Le kolobok roula à toute vitesse sur le chemin, si bien que le lièvre n’eut que ses yeux pour le voir disparaître.

Tandis que kolobok filait sur le chemin, il rencontra un loup.

« Ah, kolobok, kolobok, je vais te croquer maintenant !» s’exclama le loup.
« Ne me croque pas loup gris. Je vais te chanter une chanson » répondit kolobok:

« Je suis un kolobok, kolobok !

J’ai été gratté par une patte de poulet

Avec de la crème malaxé

Frit dans du beurre

Laissé sur le bord d’une fenêtre

Fait une bonne sieste

J’ai échappé au vieux,

J’ai échappé à la vieille

Au lièvre aux grandes oreilles

Et je suis bien sûr de t’échapper aussi loup gris aux longues dents.»

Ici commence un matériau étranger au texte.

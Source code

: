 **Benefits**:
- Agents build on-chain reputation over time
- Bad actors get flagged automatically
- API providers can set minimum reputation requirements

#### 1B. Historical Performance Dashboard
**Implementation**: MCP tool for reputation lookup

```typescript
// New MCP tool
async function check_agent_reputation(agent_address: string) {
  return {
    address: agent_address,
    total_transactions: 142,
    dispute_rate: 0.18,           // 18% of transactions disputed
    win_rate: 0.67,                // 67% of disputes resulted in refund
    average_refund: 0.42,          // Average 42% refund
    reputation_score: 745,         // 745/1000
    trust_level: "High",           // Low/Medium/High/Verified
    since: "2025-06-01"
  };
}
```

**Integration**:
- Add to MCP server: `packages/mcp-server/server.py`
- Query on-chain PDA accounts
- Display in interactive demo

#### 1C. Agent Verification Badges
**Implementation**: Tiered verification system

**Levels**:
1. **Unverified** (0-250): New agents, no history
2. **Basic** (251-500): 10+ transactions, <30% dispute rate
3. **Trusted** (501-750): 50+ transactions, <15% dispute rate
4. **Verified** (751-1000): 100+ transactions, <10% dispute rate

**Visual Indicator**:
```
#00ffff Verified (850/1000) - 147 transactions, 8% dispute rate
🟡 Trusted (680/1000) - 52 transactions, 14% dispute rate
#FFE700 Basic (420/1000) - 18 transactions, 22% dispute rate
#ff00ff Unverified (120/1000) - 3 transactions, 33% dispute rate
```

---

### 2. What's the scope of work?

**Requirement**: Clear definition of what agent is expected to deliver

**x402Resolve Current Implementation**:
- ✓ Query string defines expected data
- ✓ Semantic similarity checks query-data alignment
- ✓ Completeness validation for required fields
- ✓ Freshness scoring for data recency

Le kolobok fila à vive allure sur le chemin, si bien que le loup n’eut que ses yeux pour le voir disparaître.

Tandis que le kolobok continuait sa course, il rencontra un ours menaçant.

« Ah, kolobok, kolobok, je vais te boulotter maintenant » grogna l’ours.
« Ne me boulotte pas ours. Je vais te chanter une chanson » répondit kolobok:

« Je suis un kolobok, kolobok !

J’ai été gratté par une patte de poulet

Avec de la crème malaxé

Frit dans du beurre

Laissé sur le bord d’une fenêtre

Fait une bonne sieste

J’ai échappé au vieux

J’ai échappé à la vieille

Au lièvre aux grandes oreilles

Au loup gris aux longues dents

Et je t’échapperai aussi ours menaçant.»

Le kolobok roula à toute vitesse sur le chemin, si bien que l’ours n’eut que ses yeux pour le voir disparaître.

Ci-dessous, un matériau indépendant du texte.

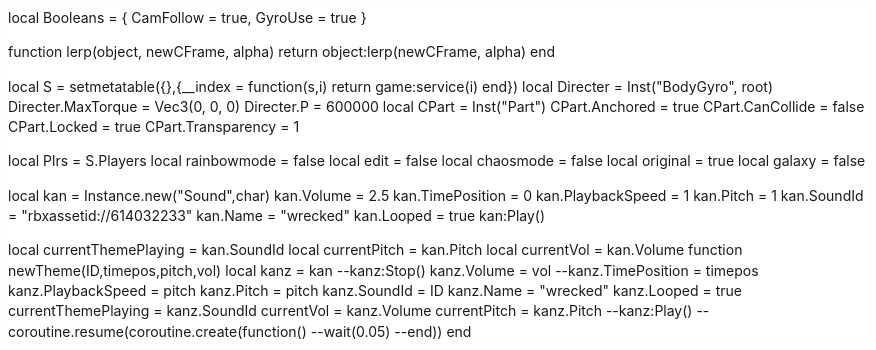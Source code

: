 local Booleans = {
  CamFollow = true,
  GyroUse = true
}

function lerp(object, newCFrame, alpha)
  return object:lerp(newCFrame, alpha)
end

local S = setmetatable({},{__index = function(s,i) return game:service(i) end})
local Directer = Inst("BodyGyro", root)
Directer.MaxTorque = Vec3(0, 0, 0)
Directer.P = 600000
local CPart = Inst("Part")
CPart.Anchored = true
CPart.CanCollide = false
CPart.Locked = true
CPart.Transparency = 1

local Plrs = S.Players
local rainbowmode = false
local edit = false
local chaosmode = false
local original = true
local galaxy = false


local kan = Instance.new("Sound",char)
kan.Volume = 2.5
kan.TimePosition = 0
kan.PlaybackSpeed = 1
kan.Pitch = 1
kan.SoundId = "rbxassetid://614032233"
kan.Name = "wrecked"
kan.Looped = true
kan:Play()

local currentThemePlaying = kan.SoundId
local currentPitch = kan.Pitch
local currentVol = kan.Volume
function newTheme(ID,timepos,pitch,vol)
local kanz = kan
--kanz:Stop()
kanz.Volume = vol
--kanz.TimePosition = timepos
kanz.PlaybackSpeed = pitch
kanz.Pitch = pitch
kanz.SoundId = ID
kanz.Name = "wrecked"
kanz.Looped = true
currentThemePlaying = kanz.SoundId
currentVol = kanz.Volume
currentPitch = kanz.Pitch
--kanz:Play()
--coroutine.resume(coroutine.create(function()
--wait(0.05)
--end))
end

Tandis que le kolobok continuait sa course folle, il rencontra dame renard.

« Kolobok, kolobok, où vas-tu ? » interrogea dame renard avec malice.

« Je roule simplement sur le chemin » répondit kolobok.

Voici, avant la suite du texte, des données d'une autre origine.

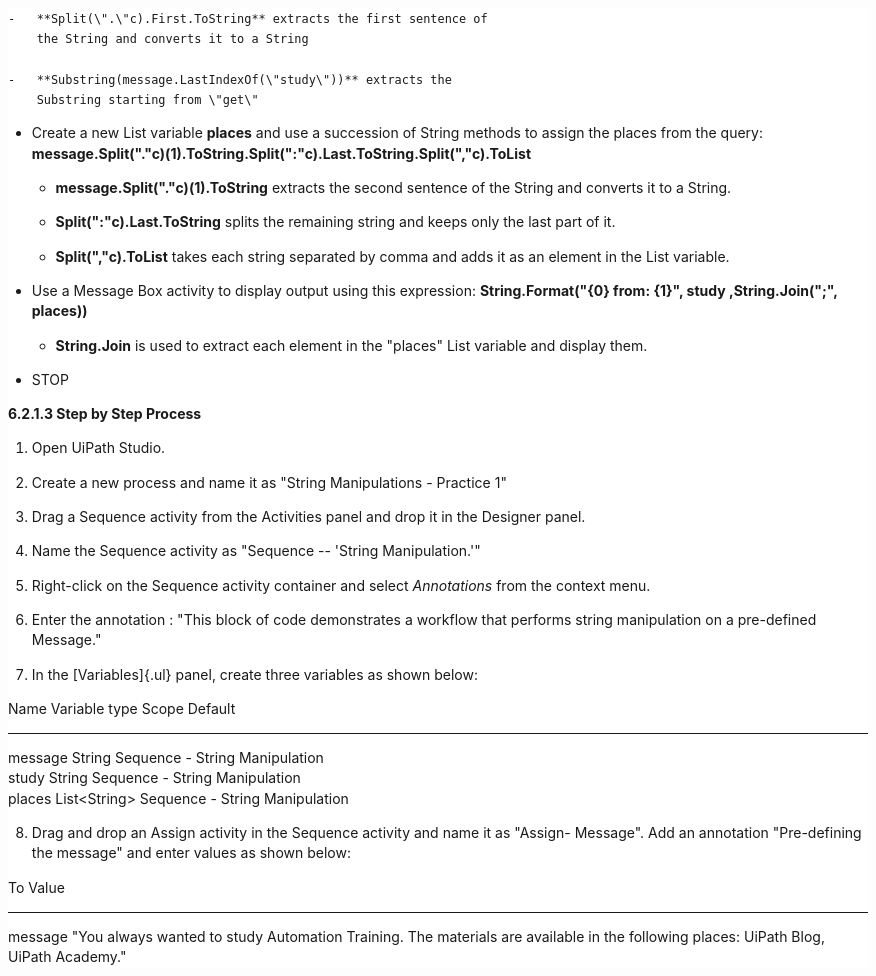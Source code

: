     -   **Split(\".\"c).First.ToString** extracts the first sentence of
        the String and converts it to a String

    -   **Substring(message.LastIndexOf(\"study\"))** extracts the
        Substring starting from \"get\"

-   Create a new List variable **places** and use a succession of String
    methods to assign the places from the query:
    **message.Split(\".\"c)(1).ToString.Split(\":\"c).Last.ToString.Split(\",\"c).ToList**

    -   **message.Split(\".\"c)(1).ToString** extracts the second
        sentence of the String and converts it to a String.

    -   **Split(\":\"c).Last.ToString** splits the remaining string and
        keeps only the last part of it.

    -   **Split(\",\"c).ToList** takes each string separated by comma
        and adds it as an element in the List variable.

-   Use a Message Box activity to display output using this expression:
    **String.Format("{0} from: {1}", study ,String.Join(\";", places))**

    -   **String.Join** is used to extract each element in the "places"
        List variable and display them.

-   STOP

**6.2.1.3 Step by Step Process**

1.  Open UiPath Studio.

2.  Create a new process and name it as "String Manipulations - Practice
    1"

3.  Drag a Sequence activity from the Activities panel and drop it in
    the Designer panel.

4.  Name the Sequence activity as "Sequence -- 'String Manipulation.'"

5.  Right-click on the Sequence activity container and select
    *Annotations* from the context menu.

6.  Enter the annotation : "This block of code demonstrates a workflow
    that performs string manipulation on a pre-defined Message."

7.  In the [Variables]{.ul} panel, create three variables as shown
    below:

  Name      Variable type    Scope                            Default
  --------- ---------------- -------------------------------- ---------
  message   String           Sequence - String Manipulation   
  study     String           Sequence - String Manipulation   
  places    List\<String\>   Sequence - String Manipulation   

8.  Drag and drop an Assign activity in the Sequence activity and name
    it as "Assign- Message". Add an annotation "Pre-defining the
    message" and enter values as shown below:

  To        Value
  --------- ---------------------------------------------------------------------------------------------------------------------------------------
  message   \"You always wanted to study Automation Training. The materials are available in the following places: UiPath Blog, UiPath Academy.\"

« Chante moi ta chanson » demanda dame renard.

Et le kolobok entonna :

« Je suis un kolobok, kolobok !

J’ai été gratté par une patte de poulet

Avec de la crème malaxé

Frit dans du beurre

Laissé sur le bord d’une fenêtre

Fait une bonne sieste

J’ai échappé au vieux

J’ai échappé à la vieille

Au lièvre aux grandes oreilles

Au loup gris aux longues dents

A l’ours velu menaçant

Et je t’échapperai aussi dame renard aux dents pointues.»

Dame renard répondit:

« Quelle jolie chanson se doit être. Mais tu sais, je suis un peu dur d’oreille. Kolobok, sois gentil, vient t’asseoir sur mon nez et chante ta chanson une fois encore, un peu plus fort. »

Le kolobok bondit sur le nez du renard et chanta un peu plus fort sa chanson.

Dame renard reprit :

« Kolobok, sois gentil, vient te poser sur ma langue et chante encore une fois ta jolie chanson.»

Le kolobok bondit sur la langue de dame renard et – gloups ! – elle n’en fit qu’une bouchée.